(Plain-text document sources)

· · ·

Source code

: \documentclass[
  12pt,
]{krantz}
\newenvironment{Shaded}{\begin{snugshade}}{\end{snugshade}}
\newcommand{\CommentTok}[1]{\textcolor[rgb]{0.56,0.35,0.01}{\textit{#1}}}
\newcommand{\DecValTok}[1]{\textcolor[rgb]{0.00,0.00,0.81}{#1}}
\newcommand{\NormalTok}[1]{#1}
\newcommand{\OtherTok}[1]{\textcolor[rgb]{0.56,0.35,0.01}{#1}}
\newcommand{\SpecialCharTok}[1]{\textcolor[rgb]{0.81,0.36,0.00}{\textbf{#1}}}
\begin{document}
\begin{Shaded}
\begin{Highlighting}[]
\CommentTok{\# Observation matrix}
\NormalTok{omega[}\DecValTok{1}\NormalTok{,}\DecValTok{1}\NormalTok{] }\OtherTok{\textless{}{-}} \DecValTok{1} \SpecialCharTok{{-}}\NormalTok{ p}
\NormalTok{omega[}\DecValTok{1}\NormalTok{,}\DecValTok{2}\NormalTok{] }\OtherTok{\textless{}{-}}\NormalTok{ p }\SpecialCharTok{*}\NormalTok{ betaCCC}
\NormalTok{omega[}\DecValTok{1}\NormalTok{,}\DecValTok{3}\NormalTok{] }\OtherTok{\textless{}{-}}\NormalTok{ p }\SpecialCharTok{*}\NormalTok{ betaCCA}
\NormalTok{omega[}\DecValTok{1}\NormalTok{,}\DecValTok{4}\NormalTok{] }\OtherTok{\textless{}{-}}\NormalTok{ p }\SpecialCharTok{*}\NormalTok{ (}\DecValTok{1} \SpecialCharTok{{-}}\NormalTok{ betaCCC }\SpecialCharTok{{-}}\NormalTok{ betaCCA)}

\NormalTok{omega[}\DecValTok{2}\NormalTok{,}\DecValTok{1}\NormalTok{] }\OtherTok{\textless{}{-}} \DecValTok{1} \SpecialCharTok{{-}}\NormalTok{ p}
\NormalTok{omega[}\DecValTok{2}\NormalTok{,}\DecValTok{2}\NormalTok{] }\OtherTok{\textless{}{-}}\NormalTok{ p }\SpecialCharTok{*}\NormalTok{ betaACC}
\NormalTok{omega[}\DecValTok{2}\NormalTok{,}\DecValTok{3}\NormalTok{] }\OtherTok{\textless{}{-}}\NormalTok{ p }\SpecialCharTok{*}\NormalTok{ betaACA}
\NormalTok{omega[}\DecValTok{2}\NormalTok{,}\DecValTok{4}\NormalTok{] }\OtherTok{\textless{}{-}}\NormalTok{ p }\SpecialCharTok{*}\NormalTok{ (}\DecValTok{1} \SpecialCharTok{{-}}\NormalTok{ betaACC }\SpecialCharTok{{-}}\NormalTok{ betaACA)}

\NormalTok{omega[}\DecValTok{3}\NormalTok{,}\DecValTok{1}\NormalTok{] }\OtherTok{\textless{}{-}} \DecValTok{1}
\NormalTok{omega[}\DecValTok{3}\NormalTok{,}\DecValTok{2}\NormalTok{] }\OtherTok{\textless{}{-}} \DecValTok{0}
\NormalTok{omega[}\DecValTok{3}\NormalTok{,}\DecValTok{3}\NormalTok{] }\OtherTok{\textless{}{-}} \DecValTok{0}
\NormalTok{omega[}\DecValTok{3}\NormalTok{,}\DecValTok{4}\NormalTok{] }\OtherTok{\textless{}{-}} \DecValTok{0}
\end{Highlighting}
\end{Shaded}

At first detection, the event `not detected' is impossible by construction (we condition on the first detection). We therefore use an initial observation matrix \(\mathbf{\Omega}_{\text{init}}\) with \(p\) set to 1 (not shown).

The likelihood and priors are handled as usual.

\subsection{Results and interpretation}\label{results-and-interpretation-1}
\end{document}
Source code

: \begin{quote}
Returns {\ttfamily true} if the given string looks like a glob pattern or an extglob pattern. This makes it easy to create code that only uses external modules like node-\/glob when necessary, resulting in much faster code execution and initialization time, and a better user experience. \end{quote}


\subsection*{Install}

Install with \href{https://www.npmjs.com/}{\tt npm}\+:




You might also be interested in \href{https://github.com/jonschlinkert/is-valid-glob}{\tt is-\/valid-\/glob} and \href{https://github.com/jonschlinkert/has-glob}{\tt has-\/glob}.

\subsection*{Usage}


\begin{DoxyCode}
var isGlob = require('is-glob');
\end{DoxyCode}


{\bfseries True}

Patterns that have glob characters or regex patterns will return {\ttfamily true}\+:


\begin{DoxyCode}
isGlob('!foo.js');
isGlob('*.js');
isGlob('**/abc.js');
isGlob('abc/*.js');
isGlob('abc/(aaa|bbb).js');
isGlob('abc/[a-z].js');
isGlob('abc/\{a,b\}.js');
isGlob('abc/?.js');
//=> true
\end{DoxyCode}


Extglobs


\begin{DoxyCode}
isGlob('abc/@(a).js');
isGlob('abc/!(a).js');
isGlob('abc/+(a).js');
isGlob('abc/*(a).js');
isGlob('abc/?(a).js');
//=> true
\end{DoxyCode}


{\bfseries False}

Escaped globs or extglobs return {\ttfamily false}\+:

· · ·

● What the task asks
From the records above, copy every line that holds the word "with".

● Response area
At first detection, the event `not detected' is impossible by construction (we condition on the first detection). We therefore use an initial observation matrix \(\mathbf{\Omega}_{\text{init}}\) with \(p\) set to 1 (not shown).
Install with \href{https://www.npmjs.com/}{\tt npm}\+:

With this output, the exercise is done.